In 1942 Stout and Murray first described hemangiopericytoma (HPC) as a vascular tumor composed of Zimmerman's pericytes.1 In 1980 Wagner made the first histologic description of a solitary fibrous tumor (SFT) in the pleura,2 and in 1931 Klemperer and Rabin recognized it as a distinctive entity.3 Ultra-structurally, both the HPC and the SFT show variable characteristics of pericytic, fibroblast, and/or myofibroblast differentiation.4

Thanks to the exponential increase in the reports on SFT, the conclusion was reached that it did not only present in serous membranes.5 Currently, due to the superposition of the main histologic characteristics and the lack of specific criteria for determining whether a lesion is SFT or HPC, pathologists have decided to abandon the term HPC in favor of SFT.6

Localized SFT in the small bowel mesentery is an extremely rare tumor, with only 3 cases reported on in PubMed.7–9 The aim of presenting this case was to provide current knowledge about SFT classification and to report the 4th case of SFT in the small bowel mesentery.

An 82-year-old man was brought to the emergency room of the Hospital Nacional Guillermo Almenara Irigoyen (HNGAI) by his relatives for medical attention due to 10 days of colicky abdominal pain that increased in intensity as the days went by; he also presented with nausea, vomiting, fever of 40°C, and sensory disorder. During a thorough anamnesis, the patient stated he had experienced similar symptoms 4 months earlier, associated with dyspepsia and involuntary weight loss of 3kg at that time. Physical examination showed mild paleness, moderate pain upon palpation of the right hypochondrium, mesogastrium, and hypogastrium. In addition, a 15 x 15cm painful mass was palpated in the hypogastrium, while the rest of the physical examination was unremarkable.

A bowel transit time test indicated delayed transit, discreet dilation of the jejunoileal segments, and signs of flocculation with no intramural images. A contrast-enhanced abdominal tomography scan revealed an expansive lesion with hypervascularity that was in contact with the distal ileum, associated with an alteration in the surrounding adipose tissues, and signs of hemoperitoneum predominating in the pelvic cavity recesses. The efferent venous drainage that was dependent on the mesenteric veins, whose diameters were enlarged, was striking, and the diagnostic imaging service recommended considering hemangioma, hemangiosarcoma, carcinoid tumor, hemangiopericytoma, and stromal tumor in the differential diagnoses.

As a result of the discussion of the clinical cases of the coloproctology service of the HNGAI, an exploratory laparotomy+resection of the tumor of the distal ileum and mesentery+ileoileal anastomosis was performed.

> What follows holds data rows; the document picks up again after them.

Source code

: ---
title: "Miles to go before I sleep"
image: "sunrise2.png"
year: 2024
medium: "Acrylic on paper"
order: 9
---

The macroscopic anatomopathologic study reported a 21cm small bowel segment, a mildly congestive serosa with a 13 x 5 x 4.5cm tumor formation at the level of the mesentery (fig. 1). The conclusion was aggressive HPC of high intermediate risk. The tumor measured 13cm at its largest diameter and presented with zones of necrosis and hemorrhage. The mitotic index was less than 1 in 10 per high power field (HPF), and there was no pleomorphism or atypia. The tumor was confined to the mesentery of the small bowel-ileum and there was no intestinal involvement. The small bowel and its section edges showed no evidence of malignancy. The edge of the mesenteric section corresponded to the tumor's cleavage plane. CD 34 (+), CD 99 (+), CD 31 (−), CD 117 (−), S-100 (−), Actin (−) (fig. 2).

Figure 1.

Surgical specimen of the solitary fibrous tumor confined to the mesentery of the ileum.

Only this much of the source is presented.